> INSTRUCTIONS TO FOLLOW: Only the lines from the one with "暴躁喷火龙, [29.05.20 18:55]" to the end of the records are wanted, each repeated exactly, both ends included.

> MATERIAL FOR THIS EXERCISE:
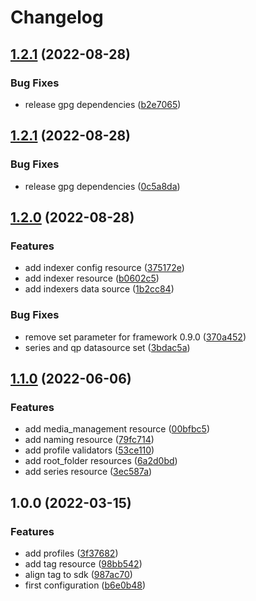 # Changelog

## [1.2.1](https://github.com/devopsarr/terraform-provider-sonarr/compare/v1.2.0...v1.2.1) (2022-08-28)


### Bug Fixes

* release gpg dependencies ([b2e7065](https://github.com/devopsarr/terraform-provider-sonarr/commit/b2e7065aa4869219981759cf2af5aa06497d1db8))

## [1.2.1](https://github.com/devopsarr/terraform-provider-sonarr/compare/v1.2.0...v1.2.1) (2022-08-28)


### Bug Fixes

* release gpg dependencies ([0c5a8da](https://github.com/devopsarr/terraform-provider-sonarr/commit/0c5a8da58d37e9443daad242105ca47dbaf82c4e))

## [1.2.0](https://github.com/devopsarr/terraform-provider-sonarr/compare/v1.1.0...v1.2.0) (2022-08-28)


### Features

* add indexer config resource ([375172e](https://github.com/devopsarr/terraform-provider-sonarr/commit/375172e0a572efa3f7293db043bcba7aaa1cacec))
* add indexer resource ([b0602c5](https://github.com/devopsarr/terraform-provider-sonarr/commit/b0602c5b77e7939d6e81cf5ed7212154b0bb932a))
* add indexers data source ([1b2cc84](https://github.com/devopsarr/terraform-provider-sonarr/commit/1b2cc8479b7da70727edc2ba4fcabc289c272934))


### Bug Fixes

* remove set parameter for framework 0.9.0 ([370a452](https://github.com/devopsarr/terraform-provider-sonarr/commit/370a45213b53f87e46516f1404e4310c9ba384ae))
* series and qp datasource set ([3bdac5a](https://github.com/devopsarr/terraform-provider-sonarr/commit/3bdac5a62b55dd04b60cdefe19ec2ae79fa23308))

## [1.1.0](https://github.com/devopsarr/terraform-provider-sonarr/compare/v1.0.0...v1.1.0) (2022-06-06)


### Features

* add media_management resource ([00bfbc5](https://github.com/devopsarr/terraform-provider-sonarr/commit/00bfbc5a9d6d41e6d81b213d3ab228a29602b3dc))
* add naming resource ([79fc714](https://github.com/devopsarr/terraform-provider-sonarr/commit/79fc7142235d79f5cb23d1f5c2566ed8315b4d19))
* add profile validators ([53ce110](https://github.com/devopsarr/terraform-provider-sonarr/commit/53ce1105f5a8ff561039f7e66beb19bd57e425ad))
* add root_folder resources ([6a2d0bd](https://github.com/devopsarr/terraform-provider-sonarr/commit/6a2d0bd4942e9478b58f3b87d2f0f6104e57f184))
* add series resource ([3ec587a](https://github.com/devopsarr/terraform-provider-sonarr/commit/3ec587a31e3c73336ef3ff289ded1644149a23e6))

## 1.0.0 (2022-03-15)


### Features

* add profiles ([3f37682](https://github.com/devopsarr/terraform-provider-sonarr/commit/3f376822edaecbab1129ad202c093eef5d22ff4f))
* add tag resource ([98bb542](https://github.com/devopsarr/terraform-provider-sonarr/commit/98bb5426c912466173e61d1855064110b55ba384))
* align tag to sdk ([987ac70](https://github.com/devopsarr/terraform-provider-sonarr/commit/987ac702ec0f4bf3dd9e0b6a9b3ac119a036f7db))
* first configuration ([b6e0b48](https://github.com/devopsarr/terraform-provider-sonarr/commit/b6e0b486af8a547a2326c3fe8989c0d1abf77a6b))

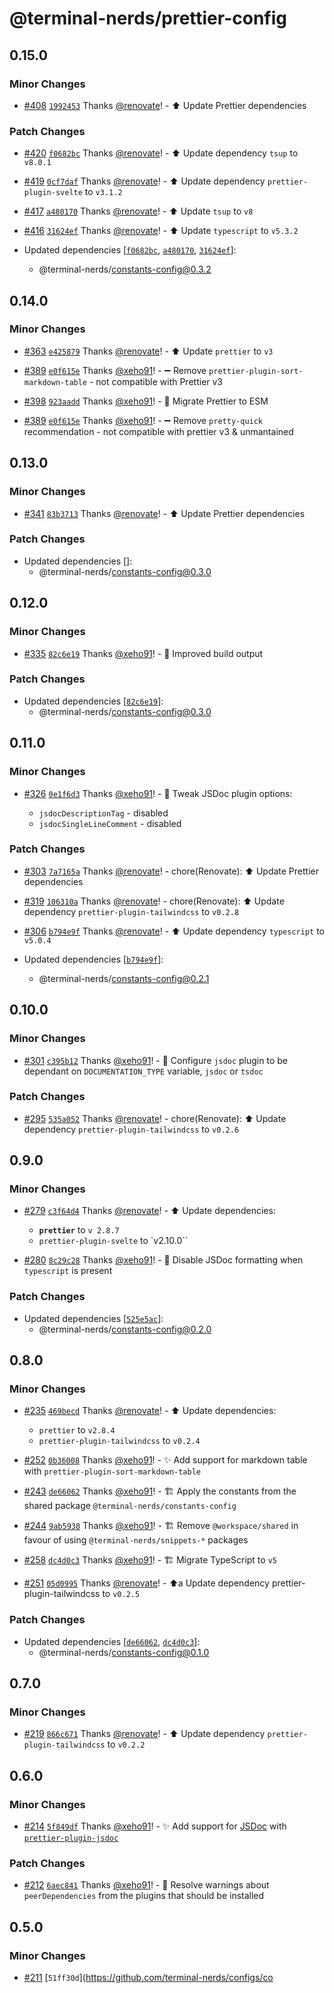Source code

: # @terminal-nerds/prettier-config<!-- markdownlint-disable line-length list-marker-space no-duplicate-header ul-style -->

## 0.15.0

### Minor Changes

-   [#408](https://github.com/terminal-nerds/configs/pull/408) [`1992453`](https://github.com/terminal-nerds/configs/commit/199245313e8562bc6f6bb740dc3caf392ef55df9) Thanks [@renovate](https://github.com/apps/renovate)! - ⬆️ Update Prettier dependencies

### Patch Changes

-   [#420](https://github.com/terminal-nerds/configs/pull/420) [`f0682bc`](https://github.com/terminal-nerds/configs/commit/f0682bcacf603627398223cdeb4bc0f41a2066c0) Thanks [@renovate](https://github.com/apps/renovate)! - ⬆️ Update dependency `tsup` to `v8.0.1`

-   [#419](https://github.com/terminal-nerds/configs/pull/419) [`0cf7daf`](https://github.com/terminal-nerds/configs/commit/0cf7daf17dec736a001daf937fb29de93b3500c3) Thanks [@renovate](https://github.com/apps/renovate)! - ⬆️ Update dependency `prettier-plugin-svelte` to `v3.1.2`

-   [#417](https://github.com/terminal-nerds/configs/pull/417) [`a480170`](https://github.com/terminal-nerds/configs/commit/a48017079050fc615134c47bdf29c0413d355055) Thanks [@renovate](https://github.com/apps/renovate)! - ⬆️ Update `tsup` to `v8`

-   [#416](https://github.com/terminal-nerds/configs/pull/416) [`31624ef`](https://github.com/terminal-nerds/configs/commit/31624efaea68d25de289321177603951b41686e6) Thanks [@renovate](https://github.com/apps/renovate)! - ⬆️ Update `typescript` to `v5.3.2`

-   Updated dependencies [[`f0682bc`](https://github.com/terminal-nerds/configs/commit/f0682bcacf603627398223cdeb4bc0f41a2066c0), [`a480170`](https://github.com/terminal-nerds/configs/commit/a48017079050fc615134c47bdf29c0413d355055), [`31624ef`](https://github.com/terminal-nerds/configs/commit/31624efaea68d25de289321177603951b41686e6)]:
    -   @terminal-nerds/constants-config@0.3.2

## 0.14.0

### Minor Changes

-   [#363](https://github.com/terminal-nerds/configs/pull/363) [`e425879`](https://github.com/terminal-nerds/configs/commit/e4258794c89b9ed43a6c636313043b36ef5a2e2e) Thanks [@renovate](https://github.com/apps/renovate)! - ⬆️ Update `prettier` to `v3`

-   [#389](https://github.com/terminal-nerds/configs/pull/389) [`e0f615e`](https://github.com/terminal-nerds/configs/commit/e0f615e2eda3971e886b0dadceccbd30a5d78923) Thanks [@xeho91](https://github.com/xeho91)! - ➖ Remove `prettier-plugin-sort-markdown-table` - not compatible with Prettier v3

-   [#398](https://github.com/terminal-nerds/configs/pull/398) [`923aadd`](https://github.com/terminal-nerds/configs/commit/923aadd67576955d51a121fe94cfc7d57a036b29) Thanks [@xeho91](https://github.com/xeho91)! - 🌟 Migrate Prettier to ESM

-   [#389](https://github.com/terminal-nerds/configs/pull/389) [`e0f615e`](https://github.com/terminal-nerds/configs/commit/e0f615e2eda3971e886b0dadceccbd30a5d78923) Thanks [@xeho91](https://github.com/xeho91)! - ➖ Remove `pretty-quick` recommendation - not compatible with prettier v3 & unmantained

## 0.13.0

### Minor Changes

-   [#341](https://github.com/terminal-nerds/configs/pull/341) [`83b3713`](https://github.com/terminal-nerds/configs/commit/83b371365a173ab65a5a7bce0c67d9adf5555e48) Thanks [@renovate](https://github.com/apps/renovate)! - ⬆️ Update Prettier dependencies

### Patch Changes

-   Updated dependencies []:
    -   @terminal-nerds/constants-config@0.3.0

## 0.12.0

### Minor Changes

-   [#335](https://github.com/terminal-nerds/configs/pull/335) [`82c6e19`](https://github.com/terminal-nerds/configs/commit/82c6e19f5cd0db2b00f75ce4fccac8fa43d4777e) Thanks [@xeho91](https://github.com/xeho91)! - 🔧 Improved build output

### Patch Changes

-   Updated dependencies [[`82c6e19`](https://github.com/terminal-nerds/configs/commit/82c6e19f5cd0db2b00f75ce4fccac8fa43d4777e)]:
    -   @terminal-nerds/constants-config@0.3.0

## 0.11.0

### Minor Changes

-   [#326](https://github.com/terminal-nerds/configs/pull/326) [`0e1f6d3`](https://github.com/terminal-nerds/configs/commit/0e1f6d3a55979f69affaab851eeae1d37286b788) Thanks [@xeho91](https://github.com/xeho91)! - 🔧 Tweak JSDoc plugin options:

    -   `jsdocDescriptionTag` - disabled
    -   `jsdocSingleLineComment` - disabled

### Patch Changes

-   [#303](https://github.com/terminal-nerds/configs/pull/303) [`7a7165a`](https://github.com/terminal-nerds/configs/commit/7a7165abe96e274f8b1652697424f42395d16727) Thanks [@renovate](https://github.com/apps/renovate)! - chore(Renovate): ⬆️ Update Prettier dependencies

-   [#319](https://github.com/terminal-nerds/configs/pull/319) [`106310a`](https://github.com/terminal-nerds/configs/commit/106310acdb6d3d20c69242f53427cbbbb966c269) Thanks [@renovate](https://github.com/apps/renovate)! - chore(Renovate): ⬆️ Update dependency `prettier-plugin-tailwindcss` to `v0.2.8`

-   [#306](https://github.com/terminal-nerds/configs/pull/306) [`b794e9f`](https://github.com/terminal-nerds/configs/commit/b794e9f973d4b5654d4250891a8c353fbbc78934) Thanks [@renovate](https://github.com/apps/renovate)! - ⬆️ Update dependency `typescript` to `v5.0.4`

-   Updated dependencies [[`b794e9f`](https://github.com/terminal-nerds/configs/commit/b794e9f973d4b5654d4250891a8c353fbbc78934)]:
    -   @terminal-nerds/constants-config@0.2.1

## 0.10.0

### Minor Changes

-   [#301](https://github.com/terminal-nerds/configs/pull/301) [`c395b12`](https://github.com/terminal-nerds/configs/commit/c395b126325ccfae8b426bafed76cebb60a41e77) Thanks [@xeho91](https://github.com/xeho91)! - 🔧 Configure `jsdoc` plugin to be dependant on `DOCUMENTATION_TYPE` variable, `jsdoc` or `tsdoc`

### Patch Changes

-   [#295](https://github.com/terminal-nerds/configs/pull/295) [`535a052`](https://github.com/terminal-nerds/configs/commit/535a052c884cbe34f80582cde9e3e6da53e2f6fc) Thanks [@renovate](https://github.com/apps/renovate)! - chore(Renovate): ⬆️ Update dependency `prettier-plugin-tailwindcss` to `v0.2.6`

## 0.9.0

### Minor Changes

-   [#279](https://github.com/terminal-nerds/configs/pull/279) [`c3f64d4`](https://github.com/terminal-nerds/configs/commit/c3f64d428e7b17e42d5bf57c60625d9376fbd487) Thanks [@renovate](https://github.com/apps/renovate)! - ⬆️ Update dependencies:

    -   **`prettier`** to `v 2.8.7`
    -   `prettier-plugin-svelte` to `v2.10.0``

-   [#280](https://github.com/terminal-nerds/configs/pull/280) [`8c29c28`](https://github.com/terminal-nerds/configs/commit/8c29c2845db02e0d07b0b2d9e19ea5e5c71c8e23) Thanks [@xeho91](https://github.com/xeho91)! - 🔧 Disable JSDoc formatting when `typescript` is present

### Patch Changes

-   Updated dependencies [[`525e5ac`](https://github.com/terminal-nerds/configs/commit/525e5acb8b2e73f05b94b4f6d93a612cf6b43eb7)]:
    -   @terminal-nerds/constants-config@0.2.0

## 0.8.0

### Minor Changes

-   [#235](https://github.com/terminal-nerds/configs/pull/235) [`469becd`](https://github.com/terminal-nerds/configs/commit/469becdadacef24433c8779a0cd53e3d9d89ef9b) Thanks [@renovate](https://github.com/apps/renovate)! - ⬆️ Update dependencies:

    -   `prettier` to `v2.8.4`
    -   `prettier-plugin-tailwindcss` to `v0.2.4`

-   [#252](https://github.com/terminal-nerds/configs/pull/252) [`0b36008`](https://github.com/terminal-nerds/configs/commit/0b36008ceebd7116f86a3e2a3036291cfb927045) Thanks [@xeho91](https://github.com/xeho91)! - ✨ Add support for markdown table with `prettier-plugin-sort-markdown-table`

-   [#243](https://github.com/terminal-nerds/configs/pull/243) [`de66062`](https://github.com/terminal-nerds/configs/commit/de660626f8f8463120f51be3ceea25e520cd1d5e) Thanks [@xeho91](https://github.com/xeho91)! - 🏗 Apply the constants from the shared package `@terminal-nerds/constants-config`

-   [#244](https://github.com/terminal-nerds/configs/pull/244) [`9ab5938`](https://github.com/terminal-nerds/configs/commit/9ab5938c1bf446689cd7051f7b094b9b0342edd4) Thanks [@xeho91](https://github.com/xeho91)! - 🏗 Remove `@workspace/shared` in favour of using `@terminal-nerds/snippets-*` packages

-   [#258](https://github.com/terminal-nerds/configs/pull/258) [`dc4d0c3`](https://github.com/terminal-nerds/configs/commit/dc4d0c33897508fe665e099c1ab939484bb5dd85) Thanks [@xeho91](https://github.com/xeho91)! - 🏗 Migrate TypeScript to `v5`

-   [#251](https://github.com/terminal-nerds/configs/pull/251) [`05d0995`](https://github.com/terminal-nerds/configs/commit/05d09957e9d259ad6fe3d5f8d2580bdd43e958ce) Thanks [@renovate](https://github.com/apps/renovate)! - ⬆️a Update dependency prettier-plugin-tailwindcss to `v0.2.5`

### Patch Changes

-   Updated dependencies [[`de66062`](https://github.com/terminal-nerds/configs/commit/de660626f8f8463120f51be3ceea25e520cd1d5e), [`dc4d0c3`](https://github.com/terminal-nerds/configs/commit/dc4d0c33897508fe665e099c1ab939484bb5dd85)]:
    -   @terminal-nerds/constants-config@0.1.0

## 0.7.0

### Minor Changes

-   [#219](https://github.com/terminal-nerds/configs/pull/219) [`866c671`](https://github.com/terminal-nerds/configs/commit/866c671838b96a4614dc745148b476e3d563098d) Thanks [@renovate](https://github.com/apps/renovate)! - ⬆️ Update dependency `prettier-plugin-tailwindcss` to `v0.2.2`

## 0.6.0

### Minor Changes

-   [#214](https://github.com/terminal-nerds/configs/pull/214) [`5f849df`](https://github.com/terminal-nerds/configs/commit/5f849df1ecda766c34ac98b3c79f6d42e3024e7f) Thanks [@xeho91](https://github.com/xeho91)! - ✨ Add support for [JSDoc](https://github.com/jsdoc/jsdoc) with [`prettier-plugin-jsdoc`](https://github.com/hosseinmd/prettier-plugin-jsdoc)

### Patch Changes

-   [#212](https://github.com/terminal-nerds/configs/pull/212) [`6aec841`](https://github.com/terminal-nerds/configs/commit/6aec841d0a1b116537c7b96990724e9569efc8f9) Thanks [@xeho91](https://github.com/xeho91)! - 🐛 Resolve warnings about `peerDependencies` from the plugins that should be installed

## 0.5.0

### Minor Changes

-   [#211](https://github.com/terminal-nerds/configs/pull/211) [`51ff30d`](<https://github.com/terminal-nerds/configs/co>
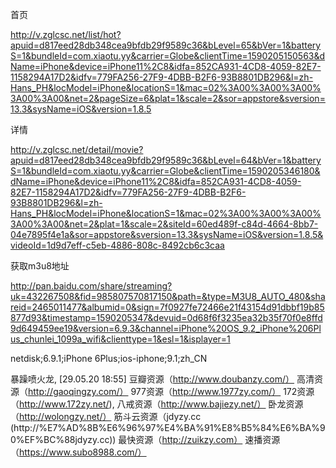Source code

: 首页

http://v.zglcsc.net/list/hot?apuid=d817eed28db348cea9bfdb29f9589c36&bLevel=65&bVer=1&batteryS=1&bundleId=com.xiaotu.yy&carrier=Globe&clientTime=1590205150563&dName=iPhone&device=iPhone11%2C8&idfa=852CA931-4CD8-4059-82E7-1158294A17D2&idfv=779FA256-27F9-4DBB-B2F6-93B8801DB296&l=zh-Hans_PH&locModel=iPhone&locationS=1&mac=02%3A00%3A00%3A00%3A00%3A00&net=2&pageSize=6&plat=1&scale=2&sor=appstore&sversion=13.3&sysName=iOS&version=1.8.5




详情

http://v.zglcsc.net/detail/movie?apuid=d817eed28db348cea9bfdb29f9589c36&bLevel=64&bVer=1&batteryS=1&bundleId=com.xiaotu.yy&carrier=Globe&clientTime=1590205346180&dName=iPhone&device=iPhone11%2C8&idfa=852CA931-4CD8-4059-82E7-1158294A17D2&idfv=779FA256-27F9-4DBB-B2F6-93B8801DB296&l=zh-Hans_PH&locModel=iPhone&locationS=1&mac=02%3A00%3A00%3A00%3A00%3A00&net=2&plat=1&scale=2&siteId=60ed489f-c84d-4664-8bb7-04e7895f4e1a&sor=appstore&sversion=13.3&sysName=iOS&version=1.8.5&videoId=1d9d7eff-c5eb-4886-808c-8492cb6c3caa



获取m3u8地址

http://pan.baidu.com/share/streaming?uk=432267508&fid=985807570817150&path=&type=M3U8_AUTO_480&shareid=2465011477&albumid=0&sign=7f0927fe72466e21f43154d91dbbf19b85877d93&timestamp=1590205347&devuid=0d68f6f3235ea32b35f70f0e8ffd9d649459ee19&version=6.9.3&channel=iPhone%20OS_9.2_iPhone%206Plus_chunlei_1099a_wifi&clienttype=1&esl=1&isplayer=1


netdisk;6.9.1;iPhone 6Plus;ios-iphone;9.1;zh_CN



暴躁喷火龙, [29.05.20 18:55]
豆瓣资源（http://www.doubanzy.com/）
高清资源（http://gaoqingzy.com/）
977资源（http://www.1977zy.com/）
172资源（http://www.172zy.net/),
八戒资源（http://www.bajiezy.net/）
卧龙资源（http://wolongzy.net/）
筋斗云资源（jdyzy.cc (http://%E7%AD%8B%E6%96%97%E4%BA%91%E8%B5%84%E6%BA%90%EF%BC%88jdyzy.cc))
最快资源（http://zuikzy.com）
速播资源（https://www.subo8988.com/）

> RESPONSE TO THE TASK:
暴躁喷火龙, [29.05.20 18:55]
豆瓣资源（http://www.doubanzy.com/）
高清资源（http://gaoqingzy.com/）
977资源（http://www.1977zy.com/）
172资源（http://www.172zy.net/),
八戒资源（http://www.bajiezy.net/）
卧龙资源（http://wolongzy.net/）
筋斗云资源（jdyzy.cc (http://%E7%AD%8B%E6%96%97%E4%BA%91%E8%B5%84%E6%BA%90%EF%BC%88jdyzy.cc))
最快资源（http://zuikzy.com）
速播资源（https://www.subo8988.com/）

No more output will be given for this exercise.